In the Conspiracy of God, author John C. Haughey, SJ states that we must pay attention to the role of the Holy Spirit in Jesus’ developing self-understanding: “A Jesus who is imaged as having made it without the Spirit generates a piety in which the Spirit is superfluous for all practical purposes.”

Growth in Understanding. As human beings, we grow in understanding by moving from ignorance to knowledge, from doubt to certainty, from indecisiveness to decision. We work our way through trial and error, analysis and insight. That was the process of our brother Jesus. “The great misfortune of the Christology bequeathed to us is its portrayal of a figure who effortlessly knew; from the beginning of his Incarnation he had nothing to learn, just much to teach,” writes Haughey. “Jesus learned the way every human being learns except that his principal teacher was the Spirit.”

Yes, Jesus’ tutor was the Spirit, the God of Mystery who mysteriously brings human beings to their fullness. The Spirit led Jesus to look upon all creation with a deep sense of mystery. Rather than being a know-it-all, Jesus looked upon all reality with a great sense of wonder. Paradoxically, embracing mystery helped Jesus, and helps us, grow in understanding and wisdom. Let the Spirit be our tutor!

Growth through Judaism. The Spirit used the same means available to every Jew to teach Jesus. If we demean the faith of the Jewish people, we ignore the fact that Jesus was the product of what the Spirit had been doing inIsrael for centuries. The Spirit taught Jesus by means of the Jewish law, the Prophets and the prayers of the Chosen People that he heard regularly in the synagogue ofNazareth and that he heard at his mother’s knees. Ultimately, it was through his realization that the Jews were the Chosen People that he realized that he was the Chosen One, the new Moses who would save his people.

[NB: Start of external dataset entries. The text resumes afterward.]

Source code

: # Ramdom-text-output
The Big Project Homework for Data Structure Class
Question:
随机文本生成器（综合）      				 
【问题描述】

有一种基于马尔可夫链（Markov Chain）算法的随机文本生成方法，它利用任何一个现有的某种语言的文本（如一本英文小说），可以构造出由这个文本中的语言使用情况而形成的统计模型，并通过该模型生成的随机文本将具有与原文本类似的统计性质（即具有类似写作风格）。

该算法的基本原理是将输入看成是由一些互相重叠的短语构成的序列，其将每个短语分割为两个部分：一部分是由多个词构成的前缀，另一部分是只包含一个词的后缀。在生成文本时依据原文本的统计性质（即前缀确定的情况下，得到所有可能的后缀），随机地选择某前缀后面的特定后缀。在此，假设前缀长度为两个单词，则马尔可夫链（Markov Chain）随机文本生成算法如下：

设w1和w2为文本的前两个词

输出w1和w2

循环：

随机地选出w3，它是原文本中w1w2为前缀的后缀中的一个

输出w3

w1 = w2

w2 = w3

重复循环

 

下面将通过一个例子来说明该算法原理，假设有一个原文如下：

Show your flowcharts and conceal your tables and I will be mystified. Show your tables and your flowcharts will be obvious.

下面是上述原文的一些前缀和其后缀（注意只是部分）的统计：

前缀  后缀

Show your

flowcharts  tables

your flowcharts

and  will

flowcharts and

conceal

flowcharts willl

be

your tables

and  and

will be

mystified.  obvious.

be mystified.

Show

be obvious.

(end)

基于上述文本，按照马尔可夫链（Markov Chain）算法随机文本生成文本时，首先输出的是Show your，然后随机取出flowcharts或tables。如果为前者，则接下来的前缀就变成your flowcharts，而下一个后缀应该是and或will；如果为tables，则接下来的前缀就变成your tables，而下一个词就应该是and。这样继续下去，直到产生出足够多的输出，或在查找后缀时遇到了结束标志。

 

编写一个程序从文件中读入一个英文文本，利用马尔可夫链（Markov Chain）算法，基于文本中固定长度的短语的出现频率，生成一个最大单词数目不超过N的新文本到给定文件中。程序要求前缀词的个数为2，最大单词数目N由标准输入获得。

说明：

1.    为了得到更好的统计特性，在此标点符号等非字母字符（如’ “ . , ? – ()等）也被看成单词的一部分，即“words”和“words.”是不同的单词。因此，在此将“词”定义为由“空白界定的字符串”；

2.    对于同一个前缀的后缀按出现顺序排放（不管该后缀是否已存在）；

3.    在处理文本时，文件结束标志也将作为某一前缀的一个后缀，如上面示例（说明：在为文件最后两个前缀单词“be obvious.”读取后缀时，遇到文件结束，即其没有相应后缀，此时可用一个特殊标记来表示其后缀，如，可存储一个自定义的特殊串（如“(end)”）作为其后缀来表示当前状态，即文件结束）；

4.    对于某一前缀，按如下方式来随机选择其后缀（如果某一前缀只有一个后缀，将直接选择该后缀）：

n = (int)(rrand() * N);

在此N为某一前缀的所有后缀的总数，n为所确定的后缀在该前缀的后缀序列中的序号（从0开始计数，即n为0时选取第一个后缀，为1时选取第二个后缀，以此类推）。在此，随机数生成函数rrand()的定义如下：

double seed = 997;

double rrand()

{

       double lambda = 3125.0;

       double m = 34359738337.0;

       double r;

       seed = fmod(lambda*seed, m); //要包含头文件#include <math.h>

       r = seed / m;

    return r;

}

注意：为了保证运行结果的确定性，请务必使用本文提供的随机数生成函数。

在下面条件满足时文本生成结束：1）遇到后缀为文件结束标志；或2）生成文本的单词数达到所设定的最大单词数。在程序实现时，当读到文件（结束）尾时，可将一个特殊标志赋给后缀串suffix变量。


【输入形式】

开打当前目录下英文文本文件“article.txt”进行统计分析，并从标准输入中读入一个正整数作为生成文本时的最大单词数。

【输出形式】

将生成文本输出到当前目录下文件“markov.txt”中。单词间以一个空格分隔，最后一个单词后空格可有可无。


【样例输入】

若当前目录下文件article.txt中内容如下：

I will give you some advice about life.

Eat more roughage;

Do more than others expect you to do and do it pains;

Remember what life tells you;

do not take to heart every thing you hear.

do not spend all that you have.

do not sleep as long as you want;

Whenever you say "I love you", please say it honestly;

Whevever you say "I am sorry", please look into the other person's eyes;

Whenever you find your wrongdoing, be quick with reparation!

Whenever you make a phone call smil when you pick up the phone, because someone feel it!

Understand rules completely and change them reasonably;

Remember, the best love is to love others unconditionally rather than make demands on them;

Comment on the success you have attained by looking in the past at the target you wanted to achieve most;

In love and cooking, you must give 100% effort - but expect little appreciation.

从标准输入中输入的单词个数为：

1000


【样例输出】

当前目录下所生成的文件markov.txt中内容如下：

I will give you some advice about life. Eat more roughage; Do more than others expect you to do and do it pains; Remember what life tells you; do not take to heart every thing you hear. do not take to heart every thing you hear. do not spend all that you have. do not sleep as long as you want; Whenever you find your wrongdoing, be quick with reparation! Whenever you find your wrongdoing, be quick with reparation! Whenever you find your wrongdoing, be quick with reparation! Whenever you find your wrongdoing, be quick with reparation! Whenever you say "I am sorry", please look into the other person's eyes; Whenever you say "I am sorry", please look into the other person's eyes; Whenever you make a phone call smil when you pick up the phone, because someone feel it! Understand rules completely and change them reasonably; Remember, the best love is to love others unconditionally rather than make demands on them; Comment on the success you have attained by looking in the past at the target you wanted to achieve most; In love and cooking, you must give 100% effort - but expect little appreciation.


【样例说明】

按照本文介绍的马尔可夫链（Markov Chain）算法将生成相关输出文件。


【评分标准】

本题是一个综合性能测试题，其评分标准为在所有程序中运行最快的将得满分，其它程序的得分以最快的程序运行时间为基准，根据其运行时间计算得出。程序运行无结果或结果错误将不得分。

No doubt, Jesus viewed his Jewish faith with the same worldview he perceived all reality. Rather than getting mired in the details of Jewish Scripture, he experienced profoundly the mystery and the wonder of God entering into the life of the Jewish people to save them, and selecting them as his Chosen People. He did not look at the basics of his Jewish faith as answers that closed the door to further inquiry, but rather as answers that spoke mystery, and as such, that invited continuing and deepening reflection. Is there a lesson here? When we embrace mystery in our faith, we open ourselves to the Spirit.

Further, the Spirit used Mary to bring out Jesus’ worldview of mystery and wonder. She had experienced the mystery and wonder of the divine entering into her life. She pondered the mystery of Jewish Scriptures in her heart and shared them with Jesus.

Growth through Relationships. The Spirit used the relationships that developed between Jesus and others to teach him his identity. Before Jesus could experience the full presence of the Father as Father, Haughey writes, he had to have the capacity for relationship. Jesus’ worldview of mystery and wonder affected his attitude toward others and helped him develop his own immense capacity “to be wholly present to others as oneself and fully receptive to the otherness of others…. In time, he perceived that the Other into whose presence he was more and more intimately being led, was his Father….Each true relationship expands one’s capacity to stand in openness to God as wholly Other.”

Haughey’s concept of true relationship is linked to the concepts found in the article, Spirituality of Compassion. Its practice expands our capacity to stand in openness to God as wholly Other. Viewing the people in our relationships as mysteries with the Spirit deeply involved in their becoming themselves, we can unleash our compassion for them and at the same time grow in our ability to relate to God, the Mysterious Other.